TASK REQUIREMENTS: Every line of the listing that holds the word "Image" should be returned.

======== DATA SUPPLIED ========

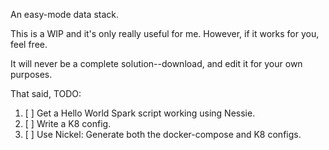 An easy-mode data stack.

This is a WIP and it's only really useful for me. However, if it works for you, feel free.

It will never be a complete solution--download, and edit it for your own purposes.

That said, TODO:
1. [ ] Get a Hello World Spark script working using Nessie.
2. [ ] Write a K8 config.
3. [ ] Use Nickel: Generate both the docker-compose and K8 configs.
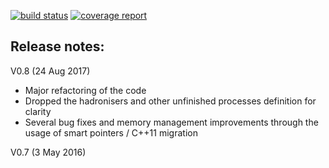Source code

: [![build status](https://gitlab.cern.ch/lforthom/cepgen/badges/master/build.svg)](https://gitlab.cern.ch/lforthom/cepgen/commits/master) [![coverage report](https://gitlab.cern.ch/lforthom/cepgen/badges/master/coverage.svg)](https://gitlab.cern.ch/lforthom/cepgen/commits/master)

Release notes:
--------------

V0.8 (24 Aug 2017)
* Major refactoring of the code
* Dropped the hadronisers and other unfinished processes definition for clarity
* Several bug fixes and memory management improvements through the usage of smart pointers / C++11 migration

V0.7 (3 May 2016)
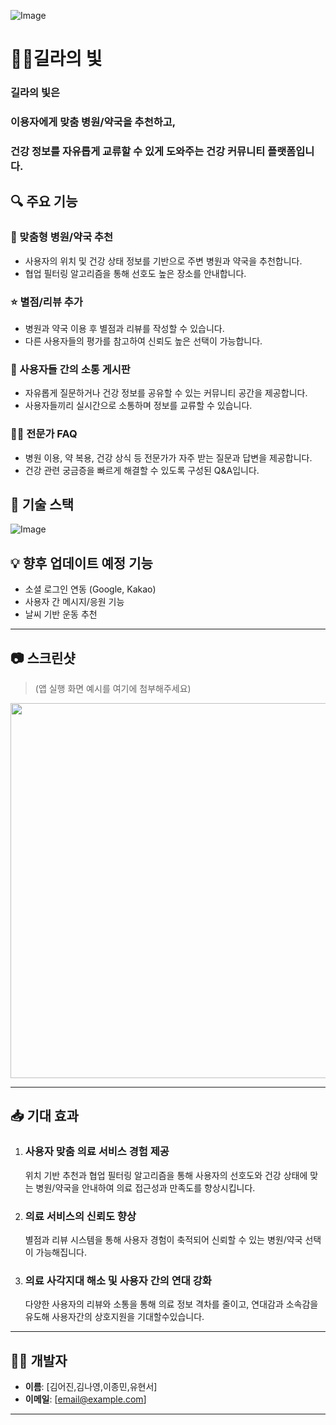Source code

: ![Image](https://github.com/user-attachments/assets/f9dedda1-7e64-41b4-8e89-cb54267bba1f)
# 🏃‍♀️길라의 빛

### **길라의 빛**은  
### 이용자에게 **맞춤 병원/약국을 추천**하고,  
### **건강 정보를 자유롭게 교류**할 수 있게 도와주는 **건강 커뮤니티 플랫폼**입니다.

## 🔍 주요 기능

### 🏥 맞춤형 병원/약국 추천
- 사용자의 위치 및 건강 상태 정보를 기반으로 주변 병원과 약국을 추천합니다.
- 협업 필터링 알고리즘을 통해 선호도 높은 장소를 안내합니다.

### ⭐ 별점/리뷰 추가
- 병원과 약국 이용 후 별점과 리뷰를 작성할 수 있습니다.
- 다른 사용자들의 평가를 참고하여 신뢰도 높은 선택이 가능합니다.

### 💬 사용자들 간의 소통 게시판
- 자유롭게 질문하거나 건강 정보를 공유할 수 있는 커뮤니티 공간을 제공합니다.
- 사용자들끼리 실시간으로 소통하며 정보를 교류할 수 있습니다.

### 🧑‍⚕️ 전문가 FAQ
- 병원 이용, 약 복용, 건강 상식 등 전문가가 자주 받는 질문과 답변을 제공합니다.
- 건강 관련 궁금증을 빠르게 해결할 수 있도록 구성된 Q&A입니다.

## 🚀 기술 스택
![Image](https://github.com/user-attachments/assets/adf6ba31-3f18-45a2-87f4-0c4b7e8f5c46)


## 💡 향후 업데이트 예정 기능

- 소셜 로그인 연동 (Google, Kakao)
- 사용자 간 메시지/응원 기능
- 날씨 기반 운동 추천

---

## 📷 스크린샷
> (앱 실행 화면 예시를 여기에 첨부해주세요)
<img src="https://github.com/user-attachments/assets/7676a216-3208-41fb-a1c8-330a7241cd5b" width="600" />

---

## 📥 기대 효과
1. ### 사용자 맞춤 의료 서비스 경험 제공
    위치 기반 추천과 협업 필터링 알고리즘을 통해 사용자의 선호도와 건강 상태에 맞는 병원/약국을 안내하여 의료 접근성과 만족도를 향상시킵니다.

2. ### 의료 서비스의 신뢰도 향상
    별점과 리뷰 시스템을 통해 사용자 경험이 축적되어 신뢰할 수 있는 병원/약국 선택이 가능해집니다.


3. ### 의료 사각지대 해소 및 사용자 간의 연대 강화
    다양한 사용자의 리뷰와 소통을 통해 의료 정보 격차를 줄이고, 연대감과 소속감을 유도해 사용자간의 상호지원을 기대할수있습니다.


---

## 🧑‍💻 개발자

- **이름**: [김어진,김나영,이종민,유현서]
- **이메일**: [email@example.com]

---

========

SOLVED EXERCISE:
: ![Image](https://github.com/user-attachments/assets/f9dedda1-7e64-41b4-8e89-cb54267bba1f)
![Image](https://github.com/user-attachments/assets/adf6ba31-3f18-45a2-87f4-0c4b7e8f5c46)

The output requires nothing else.